Interesting read. I guess it's self-evident, but not having thought about the topic, the utility of rubble and repurposing semi-destroyed structures, as well as how important snipers are, were new to me. Maybe the importance of snipers makes civilians being handed out guns in Kyiv now seem less futile.
Would be interested to read a basic explainer along these lines on "How to Rebuild a City" -- I guess one divergence from urban planning/development literature would be on how to reuse rubble? Given the many destroyed cities through history including this century which have been at least partially reubilt (perhaps Grozny was first of this century?) I guess there must be plenty written on this topic.
I don’t know about writing or research on the subject but I live in a city in western Poland. In some sense you could say we are still “rebuilding” today. Much of the brick extracted from the rubble was from what I know, used as building material in the 50’s and 60’s. Near to where I live, there is a rectangular hill, some 6-7 stories tall and there is a large park on it. It’s pretty huge. It’s made up of all the rubble that was cleared from the area (which was a large neighborhood that was 99% destroyed during Soviet siege/offensive in 1944). Rebuilding cities after wars takes forever.

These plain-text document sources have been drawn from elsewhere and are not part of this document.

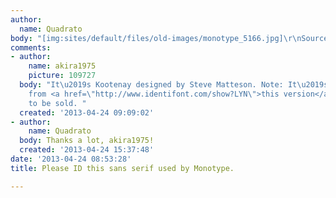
 ```yaml
---
author:
  name: Quadrato
body: "[img:sites/default/files/old-images/monotype_5166.jpg]\r\nSource: monotype.com"
comments:
- author:
    name: akira1975
    picture: 109727
  body: "It\u2019s Kootenay designed by Steve Matteson. Note: It\u2019s different
    from <a href=\"http://www.identifont.com/show?LYN\">this version</a> that used
    to be sold. "
  created: '2013-04-24 09:09:02'
- author:
    name: Quadrato
  body: Thanks a lot, akira1975!
  created: '2013-04-24 15:37:48'
date: '2013-04-24 08:53:28'
title: Please ID this sans serif used by Monotype.

---
```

A small example would be the main church of Dresden[1], in what was Eastern Germany. Destroyed by the allied bombings of 1945, it was left as rubble[2] in the middle of town all through communist rule. The rebuild was completed in 2005.
Rebuilding entire cities is another thing altogether. And even if there is a new city built where the old one was standing, so much history has been lost.
I read about the Lebanese civil war a few years ago and it was pretty eye opening. Urban warfare seems terrifying from the perspective of the attacker.
If you are in a group and a sniper hits someone that isn't an instant kill, what do you do? Take cover and let them die, or run in the line of fire and try to help or try to find the sniper?
You make it sound like it is intentionally done but if the shooter is far away/has poor accuracy and the soldier has body armor, chances are he will be incapacitated but not killed. After that the question is: is more morally ok to killed the downed soldier or wait for his unit who is still and active aggressor.
Because the hurt suffer a lot. Getting through life missing a leg is not pleasant. Also dozens risk their life saving a down but alive friend, while you will leave the dead until it is safe
"...In September 1942, during the Battle of Stalingrad, Russian Sergeant Yakov Pavlov and his platoon seized a four-story apartment building—later dubbed “Pavlov’s House”—overlooking a large square. The building had long lines of sight from three sides. Pavlov’s men place barbed wire and antipersonnel and antitank mines around the building, smashed and cut holes in walls to create interior walkways, and placed machine-gun firing points in the building’s corners. They would move to the cellar as indirect fire struck the top of the building or to higher floors when German Panzers approached so they could fire antitank rifles down onto the tanks’ vulnerable, thin roofs. Pavlov and his men held the building for fifty-eight days against numerous mechanized and combined arms attacks, causing an unknown number of German vehicle and soldier kills in the process..."
Russians have serious logistical problems
now. There are Twitter videos of some of their tank crews stuck on Ukrainian roads
without fuel and being taunted and asked if they want for a ride back to Russia by Ukrainian passers by.
These cost a million dollars a piece to Americans. I'm not sure how much Russia pays for each Caliber cruise missile, but the (short-range ballistic rather than cruise) Tochka-U is somewhere around $150k.
Also, for what it's worth, Russia used 26 Caliber missiles on a single day in Syria back in 2015.
Russia doesn’t have the same stockpiles of Precision Guided Munitions, they don’t have the same infantry level access to NVGs, they have some high speed high tech gear, but limited amounts compared to Americans.
Stockpiles of munitions are vital, you can’t simply expend infinite numbers, they take time to resupply. At times even American troops were supply constrained on certain missiles.
The point is, Russia has to be selective, especially since Ukrainian AD is still active.
They are having to supply fuel, food and ammunition to 200,000 men over a 500 Km distance in hostile territory. You would need a fantastic logistical operation to be able to support that even in your own country.
"Ukrainian citizen confronts Russian soldiers after tank runs out of fuel"
This is incredibly baffling. How can a tank "get lost and run out of fuel"? The tanks don't have GPS or even a map? They don't have radio connection to some kind of command that know where its tanks are? Like ... how?
I don't even know. This seems like a plausible deniability for desertion or something. "We ran out of fuel, oh well, nothing we can do." Not that I'm complaining, I'd rather get lost and captured than fight for Putin either.
Would be interested to read a basic explainer along these lines on "How to Rebuild a City" -- I guess one divergence from urban planning/development literature would be on how to reuse rubble? Given the many destroyed cities through history including this century which have been at least partially reubilt (perhaps Grozny was first of this century?) I guess there must be plenty written on this topic.